How to Lose Friends & Alienate People
- First edition
- Author: Toby Young
- Publisher: Little, Brown & Co
- Publication date: 2001
- ISBN: 9780306811883

= How to Lose Friends & Alienate People (memoir) =

2001 memoir by Toby Young

How to Lose Friends & Alienate People is a 2001 memoir by Toby Young about his failed five-year effort to make it in the United States as a contributing editor at Condé Nast Publications' Vanity Fair magazine. The book alternates Young's foibles with his ruminations about the differences in culture and society between the United States and England, and specifically between New York City and London.

The book depicts Young's relationship with various British and American journalists, including Julie Burchill, Anthony Haden-Guest, Tina Brown and Harold Evans (who at one point threatens to sue him) and Vanity Fairs own Graydon Carter.
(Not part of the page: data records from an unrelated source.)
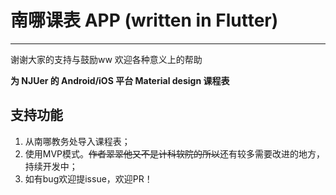 # 南哪课表 APP (written in Flutter)

-----

谢谢大家的支持与鼓励ww 欢迎各种意义上的帮助

**为 NJUer 的 Android/iOS 平台 Material design 课程表**

<!--more-->

## 支持功能

1. 从南哪教务处导入课程表；
2. 使用MVP模式。~~作者翠翠他又不是计科软院的所以~~还有较多需要改进的地方，持续开发中；
3. 如有bug欢迎提issue，欢迎PR！
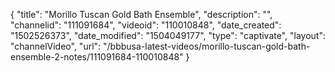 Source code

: {
    "title": "Morillo Tuscan Gold Bath Ensemble",
    "description": "",
    "channelid": "111091684",
    "videoid": "110010848",
    "date_created": "1502526373",
    "date_modified": "1504049177",
    "type": "captivate",
    "layout": "channelVideo",
    "url": "\/bbbusa-latest-videos\/morillo-tuscan-gold-bath-ensemble-2-notes\/111091684-110010848"
} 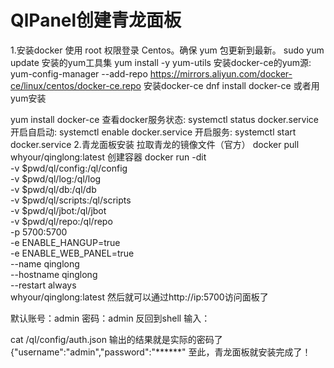 # QlPanel创建青龙面板
1.安装docker
使用 root 权限登录 Centos。确保 yum 包更新到最新。
sudo yum update
安装的yum工具集
yum install -y yum-utils
安装docker-ce的yum源:
yum-config-manager --add-repo https://mirrors.aliyun.com/docker-ce/linux/centos/docker-ce.repo
安装docker-ce
dnf install docker-ce
或者用yum安装

yum install docker-ce
查看docker服务状态:
systemctl status docker.service
开启自启动:
systemctl enable docker.service
开启服务:
systemctl start docker.service
2.青龙面板安装
拉取青龙的镜像文件（官方）
docker pull whyour/qinglong:latest
创建容器
docker run -dit \
-v $pwd/ql/config:/ql/config \
-v $pwd/ql/log:/ql/log \
-v $pwd/ql/db:/ql/db \
-v $pwd/ql/scripts:/ql/scripts \
-v $pwd/ql/jbot:/ql/jbot \
-v $pwd/ql/repo:/ql/repo \
-p 5700:5700 \
-e ENABLE_HANGUP=true \
-e ENABLE_WEB_PANEL=true \
--name qinglong \
--hostname qinglong \
--restart always \
whyour/qinglong:latest
然后就可以通过http://ip:5700访问面板了

默认账号：admin 密码：admin
反回到shell 输入：

cat /ql/config/auth.json
输出的结果就是实际的密码了
{"username":"admin","password":"******"
至此，青龙面板就安装完成了！
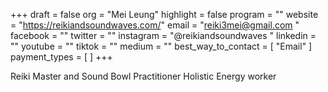 +++
draft = false
org = "Mei Leung"
highlight = false
program = ""
website = "https://reikiandsoundwaves.com/"
email = "reiki3mei@gmail.com "
facebook = ""
twitter = ""
instagram = "@reikiandsoundwaves "
linkedin = ""
youtube = ""
tiktok = ""
medium = ""
best_way_to_contact = [ "Email" ]
payment_types = [ ]
+++

Reiki Master and Sound Bowl Practitioner Holistic Energy worker

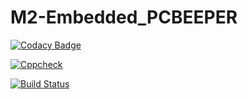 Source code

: # M2-Embedded_PCBEEPER

[![Codacy Badge](https://api.codacy.com/project/badge/Grade/0b4e5807c65d4f5b84f034f05ea4624b)](https://app.codacy.com/gh/MaligiAdithyaKumar/M2-Embedded_PCBEEPER?utm_source=github.com&utm_medium=referral&utm_content=MaligiAdithyaKumar/M2-Embedded_PCBEEPER&utm_campaign=Badge_Grade_Settings)

[![Cppcheck](https://github.com/MaligiAdithyaKumar/M2-Embedded_PCBEEPER/actions/workflows/cppcheck.yml/badge.svg)](https://github.com/MaligiAdithyaKumar/M2-Embedded_PCBEEPER/actions/workflows/cppcheck.yml)

[![Build Status](https://github.com/MaligiAdithyaKumar/M2-Embedded_PCBEEPER/actions/workflows/compile.yml/badge.svg)](https://github.com/MaligiAdithyaKumar/M2-Embedded_PCBEEPER/actions/workflows/compile.yml)
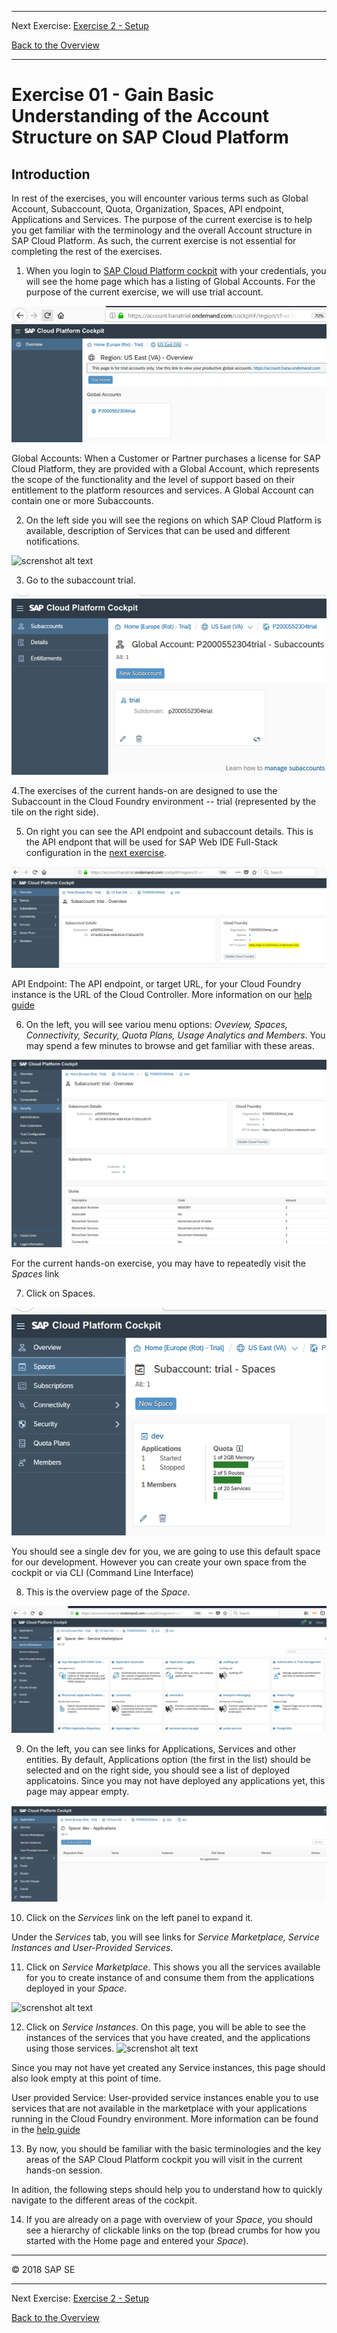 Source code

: - - - -
Next Exercise: [Exercise 2 - Setup](../Exercise-02-Setup)

[Back to the Overview](../README.md)
- - - -

# Exercise 01 - Gain Basic Understanding of the Account Structure on SAP Cloud Platform

## Introduction 
In rest of the exercises, you will encounter various terms such as Global Account, Subaccount, Quota, Organization, Spaces, API endpoint, Applications and Services. The purpose of the current exercise is to help you get familiar with the terminology and the overall Account structure in SAP Cloud Platform. As such, the current exercise is not essential for completing the rest of the exercises. 


1.	When you login to [SAP Cloud Platform cockpit](https://account.hanatrial.ondemand.com/) with your credentials, you will see the home page which has a listing of Global Accounts. For the purpose of the current exercise, we will use trial account.

![screnshot alt text](images/gcd_global_account.png)

Global Accounts: When a Customer or Partner purchases a license for SAP Cloud Platform, they are provided with a Global Account, which represents the scope of the functionality and the level of support based on their entitlement to the platform resources and services. 
A Global Account can contain one or more Subaccounts. 

2.	On the left side you will see the regions on which SAP Cloud Platform is available, description of Services that can be used and different notifications.  

![screnshot alt text](images/lefttab.jpg)

3.	Go to the subaccount trial. 

![screnshot alt text](images/gcd_global_subaccount.png)

4.The exercises of the current hands-on are designed to use the Subaccount in the Cloud Foundry environment -- trial (represented by the tile on the right side). 

5.	On right you can see the API endpoint and subaccount details. This is the API endpont that will be used for SAP Web IDE Full-Stack  configuration in the [next exercise](../Exercise-02-Setup). 

![screnshot alt text](images/gcd_cfapiendpoint.png)

API Endpoint: The API endpoint, or target URL, for your Cloud Foundry instance is the URL of the Cloud Controller. More information on our [help guide](https://help.sap.com/viewer/65de2977205c403bbc107264b8eccf4b/Cloud/en-US/350356d1dc314d3199dca15bd2ab9b0e.html)

6.	On the left, you will see variou menu options: _Oveview, Spaces, Connectivity, Security, Quota Plans, Usage Analytics and Members_. You may spend a few minutes to browse and get familiar with these areas. 

![screnshot alt text](images/gcd_cfsecurity_cockpit.png)

For the current hands-on exercise, you may have to repeatedly visit the _Spaces_ link

7.	Click on Spaces. 

![screnshot alt text](images/gcd_space.png)

You should see a single dev for you, we are going to use this default space for our development. However you can create your own space from the cockpit or via CLI (Command Line Interface)


8.	This is the overview page of the _Space_. 

![screnshot alt text](images/gcd_spaceoverview.png)

9.	On the left, you can see links for Applications, Services and other entities. By default, Applications option (the first in the list) should be selected and on the right side, you should see a list of deployed applicatoins. Since you may not have deployed any applications yet, this page may appear empty.

![screnshot alt text](images/gcd_cfapps.png)

10.	Click on the _Services_ link on the left panel to expand it.

Under the _Services_ tab, you will see links for _Service Marketplace, Service Instances and User-Provided Services_. 

11.	Click on _Service Marketplace_. This shows you all the services available for you to create instance of and consume them from the applications deployed in your _Space_. 

![screnshot alt text](images/gcd_spaceoverview.png.jpg)


12.	Click on _Service Instances_. On this page, you will be able to see the instances of the services that you have created, and the applications  using those services. 
![screnshot alt text](images/serviceinstance.jpg)

Since you may not have yet created any Service instances, this page should also look empty at this point of time.

User provided Service: User-provided service instances enable you to use services that are not available in the marketplace with your applications running in the Cloud Foundry environment. More information can be found in the [help guide](https://help.sap.com/viewer/65de2977205c403bbc107264b8eccf4b/Cloud/en-US/a44355e200b44b968d98ddaa42f07c3a.html?q=User-Provided%20Services) 

13. By now, you should be familiar with the basic terminologies and the key areas of the SAP Cloud Platform cockpit you will visit in the current hands-on session. 

In adition, the following steps should help you to understand how to quickly navigate to the different areas of the cockpit. 

14. If you are already on a page with overview of your _Space_, you should see a hierarchy of clickable links on the top (bread crumbs for how you started with the Home page and entered your _Space_).



- - - -
© 2018 SAP SE
- - - -
Next Exercise: [Exercise 2 - Setup](../Exercise-02-Setup)

[Back to the Overview](../README.md)
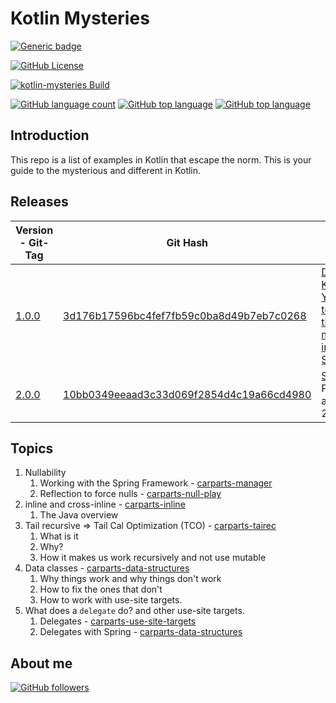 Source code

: # Kotlin Mysteries


[![Generic badge](https://img.shields.io/static/v1.svg?label=GitHub&message=kotlin-mysteries&color=informational)](https://github.com/jesperancinha/kotlin-mysteries)

[![GitHub License](https://img.shields.io/badge/license-Apache%20License%202.0-blue.svg?style=flat)](https://www.apache.org/licenses/LICENSE-2.0)

[![kotlin-mysteries Build](https://github.com/jesperancinha/kotlin-mysteries/actions/workflows/kotlin-mysteries.yml/badge.svg)](https://github.com/jesperancinha/kotlin-mysteries/actions/workflows/kotlin-mysteries.yml)

[![GitHub language count](https://img.shields.io/github/languages/count/jesperancinha/kotlin-mysteries.svg)](#)
[![GitHub top language](https://img.shields.io/github/languages/top/jesperancinha/kotlin-mysteries.svg)](#)
[![GitHub top language](https://img.shields.io/github/languages/code-size/jesperancinha/kotlin-mysteries.svg)](#)

## Introduction

This repo is a list of examples in Kotlin that escape the norm. This is your guide to the mysterious and different in
Kotlin.

## Releases

| Version  - Git-Tag                                                    | Git Hash                                                                                                                                    | Purpose                                                                                                                                                                                                                                                               |
|-----------------------------------------------------------------------|---------------------------------------------------------------------------------------------------------------------------------------------|-----------------------------------------------------------------------------------------------------------------------------------------------------------------------------------------------------------------------------------------------------------------------|
| [1.0.0](https://github.com/jesperancinha/kotlin-mysteries/tree/1.0.0) | [3d176b17596bc4fef7fb59c0ba8d49b7eb7c0268](https://github.com/jesperancinha/kotlin-mysteries/tree/3d176b17596bc4fef7fb59c0ba8d49b7eb7c0268) | [Decoding Kotlin - Your guide to solving the mysterious in Kotlin](https://joaofilipesabinoesperancinha.nl/blog/blog-24-mysteries-of-kotlin) - [Scribd](https://www.scribd.com/presentation/726367924/Decoding-Kotlin-Your-Guide-to-Solving-the-Mysterious-in-Kotlin) |
| [2.0.0](https://github.com/jesperancinha/kotlin-mysteries/tree/2.0.0) | [10bb0349eeaad3c33d069f2854d4c19a66cd4980](https://github.com/jesperancinha/kotlin-mysteries/tree/10bb0349eeaad3c33d069f2854d4c19a66cd4980) | [Scribd](https://www.scribd.com/presentation/868098212/Decoding-Kotlin-Your-Guide-to-Solving-the-Mysterious-in-Kotlin-JNation2025) - Presented at JNation 2025                                                                                                        |

## Topics

1.  Nullability
    1.  Working with the Spring Framework - [carparts-manager](carparts-manager)
    2.  Reflection to force nulls - [carparts-null-play](carparts-null-play)
2.  inline and cross-inline - [carparts-inline](carparts-inline)
    1.  The Java overview
3.  Tail recursive => Tail Cal Optimization (TCO) - [carparts-tairec](carparts-tairec)
    1.  What is it
    2.  Why?
    3.  How it makes us work recursively and not use mutable
4.  Data classes - [carparts-data-structures](carparts-data-structures)
    1.  Why things work and why things don't work
    2.  How to fix the ones that don't
    3.  How to work with use-site targets.
5.  What does a `delegate` do? and other use-site targets.
    1.  Delegates - [carparts-use-site-targets](carparts-use-site-targets)
    2.  Delegates with Spring - [carparts-data-structures](carparts-data-structures)

## About me

[![GitHub followers](https://img.shields.io/github/followers/jesperancinha.svg?label=Jesperancinha&style=for-the-badge&logo=github&color=grey "GitHub")](https://github.com/jesperancinha)
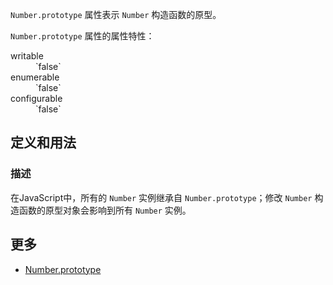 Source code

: `Number.prototype` 属性表示 `Number` 构造函数的原型。

`Number.prototype` 属性的属性特性：

<dl class="dl-horizontal">

<dt>writable</dt>

<dd>`false`</dd>

<dt>enumerable</dt>

<dd>`false`</dd>

<dt>configurable</dt>

<dd>`false`</dd>

</dl>

## 定义和用法

### 描述

在JavaScript中，所有的 `Number` 实例继承自 `Number.prototype`；修改 `Number` 构造函数的原型对象会影响到所有 `Number` 实例。

## 更多

*   [Number.prototype](https://developer.mozilla.org/zh-CN/docs/Web/JavaScript/Reference/Global_Objects/Number/prototype) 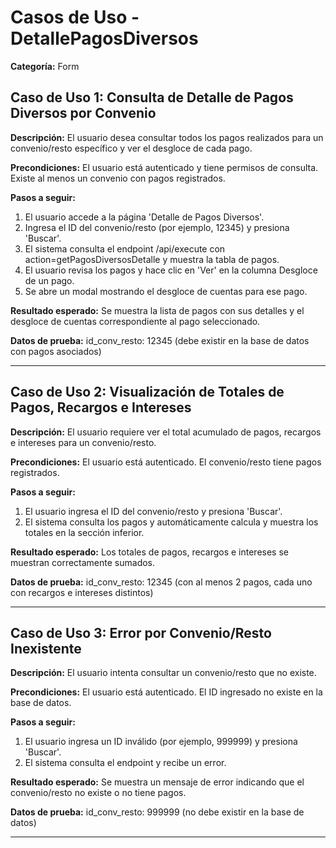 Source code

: # Casos de Uso - DetallePagosDiversos

**Categoría:** Form

## Caso de Uso 1: Consulta de Detalle de Pagos Diversos por Convenio

**Descripción:** El usuario desea consultar todos los pagos realizados para un convenio/resto específico y ver el desgloce de cada pago.

**Precondiciones:**
El usuario está autenticado y tiene permisos de consulta. Existe al menos un convenio con pagos registrados.

**Pasos a seguir:**
1. El usuario accede a la página 'Detalle de Pagos Diversos'.
2. Ingresa el ID del convenio/resto (por ejemplo, 12345) y presiona 'Buscar'.
3. El sistema consulta el endpoint /api/execute con action=getPagosDiversosDetalle y muestra la tabla de pagos.
4. El usuario revisa los pagos y hace clic en 'Ver' en la columna Desgloce de un pago.
5. Se abre un modal mostrando el desgloce de cuentas para ese pago.

**Resultado esperado:**
Se muestra la lista de pagos con sus detalles y el desgloce de cuentas correspondiente al pago seleccionado.

**Datos de prueba:**
id_conv_resto: 12345 (debe existir en la base de datos con pagos asociados)

---

## Caso de Uso 2: Visualización de Totales de Pagos, Recargos e Intereses

**Descripción:** El usuario requiere ver el total acumulado de pagos, recargos e intereses para un convenio/resto.

**Precondiciones:**
El usuario está autenticado. El convenio/resto tiene pagos registrados.

**Pasos a seguir:**
1. El usuario ingresa el ID del convenio/resto y presiona 'Buscar'.
2. El sistema consulta los pagos y automáticamente calcula y muestra los totales en la sección inferior.

**Resultado esperado:**
Los totales de pagos, recargos e intereses se muestran correctamente sumados.

**Datos de prueba:**
id_conv_resto: 12345 (con al menos 2 pagos, cada uno con recargos e intereses distintos)

---

## Caso de Uso 3: Error por Convenio/Resto Inexistente

**Descripción:** El usuario intenta consultar un convenio/resto que no existe.

**Precondiciones:**
El usuario está autenticado. El ID ingresado no existe en la base de datos.

**Pasos a seguir:**
1. El usuario ingresa un ID inválido (por ejemplo, 999999) y presiona 'Buscar'.
2. El sistema consulta el endpoint y recibe un error.

**Resultado esperado:**
Se muestra un mensaje de error indicando que el convenio/resto no existe o no tiene pagos.

**Datos de prueba:**
id_conv_resto: 999999 (no debe existir en la base de datos)

---


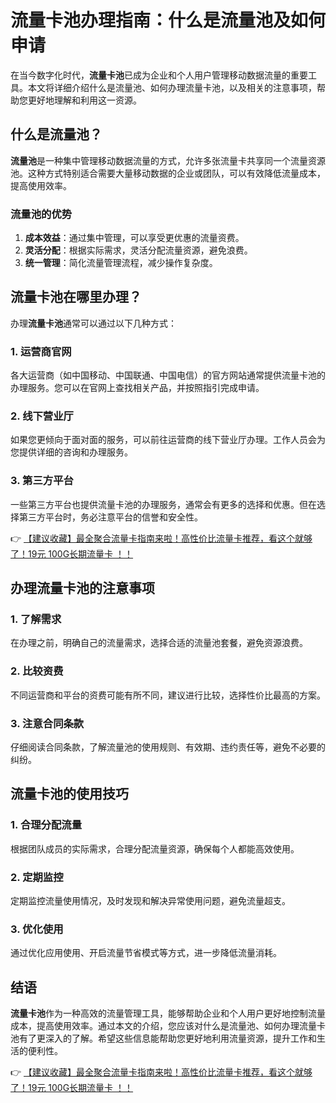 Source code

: # 流量卡池办理指南：什么是流量池及如何申请

在当今数字化时代，**流量卡池**已成为企业和个人用户管理移动数据流量的重要工具。本文将详细介绍什么是流量池、如何办理流量卡池，以及相关的注意事项，帮助您更好地理解和利用这一资源。

## 什么是流量池？

**流量池**是一种集中管理移动数据流量的方式，允许多张流量卡共享同一个流量资源池。这种方式特别适合需要大量移动数据的企业或团队，可以有效降低流量成本，提高使用效率。

### 流量池的优势
1. **成本效益**：通过集中管理，可以享受更优惠的流量资费。
2. **灵活分配**：根据实际需求，灵活分配流量资源，避免浪费。
3. **统一管理**：简化流量管理流程，减少操作复杂度。

## 流量卡池在哪里办理？

办理**流量卡池**通常可以通过以下几种方式：

### 1. 运营商官网
各大运营商（如中国移动、中国联通、中国电信）的官方网站通常提供流量卡池的办理服务。您可以在官网上查找相关产品，并按照指引完成申请。

### 2. 线下营业厅
如果您更倾向于面对面的服务，可以前往运营商的线下营业厅办理。工作人员会为您提供详细的咨询和办理服务。

### 3. 第三方平台
一些第三方平台也提供流量卡池的办理服务，通常会有更多的选择和优惠。但在选择第三方平台时，务必注意平台的信誉和安全性。

👉 [【建议收藏】最全聚合流量卡指南来啦！高性价比流量卡推荐，看这个就够了！19元 100G长期流量卡 ！！](https://bit.ly/Liuliangka)

## 办理流量卡池的注意事项

### 1. 了解需求
在办理之前，明确自己的流量需求，选择合适的流量池套餐，避免资源浪费。

### 2. 比较资费
不同运营商和平台的资费可能有所不同，建议进行比较，选择性价比最高的方案。

### 3. 注意合同条款
仔细阅读合同条款，了解流量池的使用规则、有效期、违约责任等，避免不必要的纠纷。

## 流量卡池的使用技巧

### 1. 合理分配流量
根据团队成员的实际需求，合理分配流量资源，确保每个人都能高效使用。

### 2. 定期监控
定期监控流量使用情况，及时发现和解决异常使用问题，避免流量超支。

### 3. 优化使用
通过优化应用使用、开启流量节省模式等方式，进一步降低流量消耗。

## 结语

**流量卡池**作为一种高效的流量管理工具，能够帮助企业和个人用户更好地控制流量成本，提高使用效率。通过本文的介绍，您应该对什么是流量池、如何办理流量卡池有了更深入的了解。希望这些信息能帮助您更好地利用流量资源，提升工作和生活的便利性。

👉 [【建议收藏】最全聚合流量卡指南来啦！高性价比流量卡推荐，看这个就够了！19元 100G长期流量卡 ！！](https://bit.ly/Liuliangka) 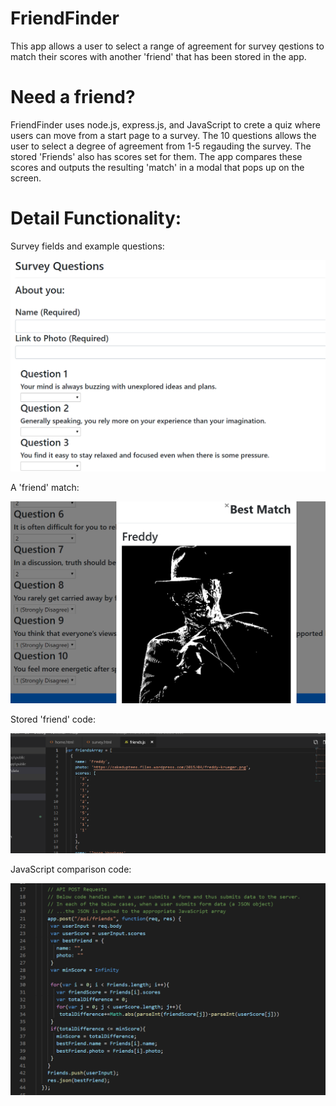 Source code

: # FriendFinder

This app allows a user to select a range of agreement for survey qestions to match their scores with another 'friend' that has been stored in the app. 

# Need a friend?

FriendFinder uses node.js, express.js, and JavaScript to crete a quiz where users can move from a start page to a survey. The 10 questions allows the user to select a degree of agreement from 1-5 regauding the survey. The stored 'Friends' also has scores set for them. The app compares these scores and outputs the resulting 'match' in a modal that pops up on the screen.

# Detail Functionality:

Survey fields and example questions:

![display](Images/Survey.PNG)

A 'friend' match:

![display](Images/Match.PNG)

Stored 'friend' code:

![display](Images/friendsCode.PNG)

JavaScript comparison code:

![display](Images/postCode.PNG)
Young also describes awkward run-ins with American celebrities including Nathan Lane, Mel Gibson and Diana Ross. Throughout the book, Young describes being tormented by his friend "Alex de Silva" (speculated to be Sacha Gervasi), a former colleague of Young's who manages to succeed in America in every way that Young does not.

The title of Young's book is a parody of the title of Dale Carnegie's 1937 perennial bestseller, How to Win Friends and Influence People; a parody by Irving Tressler titled How to Lose Friends and Alienate People was also published that same year. Young's book does not reference either Carnegie's or Tressler's works.

==Reception==
Andrew Anthony, writing in The Observer in 2001, wrote that book "works best as a showcase for a succession of well-polished anecdotes highlighting the author's professional and sexual incompetence." concluding that "it's the alcohol-soaked hack, desperate to mix with the beautiful people, who will stay in the memory. The dual job of the journalist is supposedly to press his nose up against the glass and hold a mirror up to the world. Young makes most sense when he's holding up a glass and pressing his nose against a mirror."

==Adaptations==
The book was adapted into a one-man play that played on London's West End for several months each in 2003 and 2004. Young was initially played by Jack Davenport, then by Young himself.

A feature-length film adaptation, also titled How to Lose Friends & Alienate People, was released in October 2008. It is directed by Robert B. Weide and stars Simon Pegg, Kirsten Dunst, and Megan Fox. The film is loosely based on the book, turning the plot into more of a straightforward romantic comedy.

==Sequel==
Young wrote a 2006 sequel, The Sound of No Hands Clapping, which chronicles his failure as a Hollywood screenwriter in the years after he left New York.